Follow-up is as important as the initial fitting! You will see your prosthetist regularly for adjustments as well as training with a physical therapist. They can help you ease pressure areas, adjust alignment, work out any problems and regain the skills you need to adapt to life after limb loss. Tell your practitioner if your prosthesis is uncomfortable, too loose or too tight. Ask questions about things you need or want to do. The more you communicate with your prosthetist and therapist, the better you will be able to succeed with a prosthesis.
How long will it last?
Depending on your age, activity level and growth, the prosthesis can last anywhere from several months to several years. In the early stages after limb loss, many changes occur in the residual limb that can lead to shrinking of the limb. This may require socket changes, the addition of liners, or even a different device. Later on, increased activity level and desire for additional function can necessitate a change in the prosthesis or its parts. Once you are comfortably adjusted and functioning at the desired level of activity, the prosthesis may only need minor repairs or maintenance.
Is it difficult to use a prosthesis?
Learning to use a prosthesis takes time, effort, strength, patience and perseverance. We recommend you work with a therapist while learning how to handle the new device. Much like learning how to operate a car, you will need guidance on caring for your prosthesis, putting on and off the prosthesis, walking on different types of surfaces, handling emergencies safely and performing daily activities at home, work and in the car.
What can I do to prepare myself for a prosthesis?
There is a lot you can and must do to be able to use a prosthesis and use it well. The top priorities are; working through emotions involved with limb loss, exercising to build the muscles needed for balance and ambulation, preparing and taking care of your residual limb to attain a proper, sound shape for the prosthesis and finally, learning proper body positioning and strengthening to maintain tone and prevent muscle contractures.
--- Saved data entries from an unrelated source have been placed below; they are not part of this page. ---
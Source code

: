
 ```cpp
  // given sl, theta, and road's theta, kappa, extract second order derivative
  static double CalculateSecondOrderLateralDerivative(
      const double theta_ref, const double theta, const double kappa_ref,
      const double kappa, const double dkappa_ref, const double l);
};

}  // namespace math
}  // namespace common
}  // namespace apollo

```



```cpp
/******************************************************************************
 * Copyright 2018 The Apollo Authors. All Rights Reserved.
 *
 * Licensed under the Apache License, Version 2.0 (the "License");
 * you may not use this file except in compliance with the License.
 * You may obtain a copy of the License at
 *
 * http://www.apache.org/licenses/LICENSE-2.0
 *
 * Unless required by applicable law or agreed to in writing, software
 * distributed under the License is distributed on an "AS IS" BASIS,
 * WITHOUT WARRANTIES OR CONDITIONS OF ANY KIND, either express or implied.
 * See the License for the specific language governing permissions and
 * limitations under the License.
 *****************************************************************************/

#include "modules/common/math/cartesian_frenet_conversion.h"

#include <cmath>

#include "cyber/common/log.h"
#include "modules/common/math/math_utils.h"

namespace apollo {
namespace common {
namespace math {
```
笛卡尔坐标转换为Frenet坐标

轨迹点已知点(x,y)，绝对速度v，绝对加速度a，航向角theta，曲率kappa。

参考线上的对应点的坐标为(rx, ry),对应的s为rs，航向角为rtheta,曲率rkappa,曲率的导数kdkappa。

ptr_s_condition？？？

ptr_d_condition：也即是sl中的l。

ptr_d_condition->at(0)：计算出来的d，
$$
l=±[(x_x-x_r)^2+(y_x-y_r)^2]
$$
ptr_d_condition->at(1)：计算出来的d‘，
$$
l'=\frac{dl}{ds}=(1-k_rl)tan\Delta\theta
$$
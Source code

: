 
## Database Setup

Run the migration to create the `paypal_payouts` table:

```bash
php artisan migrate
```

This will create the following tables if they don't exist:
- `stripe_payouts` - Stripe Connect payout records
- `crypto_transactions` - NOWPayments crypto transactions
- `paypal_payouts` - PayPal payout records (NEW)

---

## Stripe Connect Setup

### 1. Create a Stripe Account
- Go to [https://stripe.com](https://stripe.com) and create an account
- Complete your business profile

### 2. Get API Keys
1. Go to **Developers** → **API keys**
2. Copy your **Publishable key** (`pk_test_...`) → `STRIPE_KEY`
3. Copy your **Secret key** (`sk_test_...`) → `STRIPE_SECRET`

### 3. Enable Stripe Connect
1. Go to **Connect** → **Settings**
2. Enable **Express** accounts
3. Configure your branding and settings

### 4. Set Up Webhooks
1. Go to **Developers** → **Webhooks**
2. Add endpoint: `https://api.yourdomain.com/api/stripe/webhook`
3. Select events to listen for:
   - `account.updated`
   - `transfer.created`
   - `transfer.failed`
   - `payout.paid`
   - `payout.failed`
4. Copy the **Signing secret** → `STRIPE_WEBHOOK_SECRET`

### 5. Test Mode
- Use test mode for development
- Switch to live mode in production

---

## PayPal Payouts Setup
Will I need to use a wheelchair or crutches?
Some people rely exclusively on mobility devices before obtaining a prosthesis. However, with a prosthesis, the use of crutches or a wheelchair depends on several factors including level of amputation, whether you have a single or bilateral amputation and your respective level of balance and strength. Most amputees have a pair of crutches for times when the limb is not being worn, including night time trips to the bathroom, showering, participating in sports and to help if problems arise that may require leaving the prosthesis off for any length of time.
If you are a person who has lost both legs you may want to use a wheelchair some of the time. Unilateral amputees may find it helpful to use a cane or crutches for balance and support in the early stages of walking or just to have a break from the prosthesis. This is an individual decision based on factors such as age, balance, strength and sense of security.
Once I have been fitted and feel comfortable in its function, what will happen next?
Plan on making follow-up visits to your prosthetist a normal part of your life. Proper fit of the socket and good alignment will insure that the prosthesis is useful to you. Prostheses, like cars, need regular maintenance and repair to continue efficient functioning. Small adjustments can make a big difference.
Can the limb break down?
Yes, things can happen that will require repair or replacement. Be sure to get small problems with your prosthesis taken care of promptly. There is no benefit to waiting until something falls apart or causes you serious skin breakdown. If you wear a prosthesis too long when it needs repairs or replacement, you can do harm, not only to your residual limb, but also to other parts of your body. Strain on other muscles, especially in your back and shoulders, will affect posture in addition to performance of the device and energy needed to use it. Early prevention is more valuable than long-term treatment.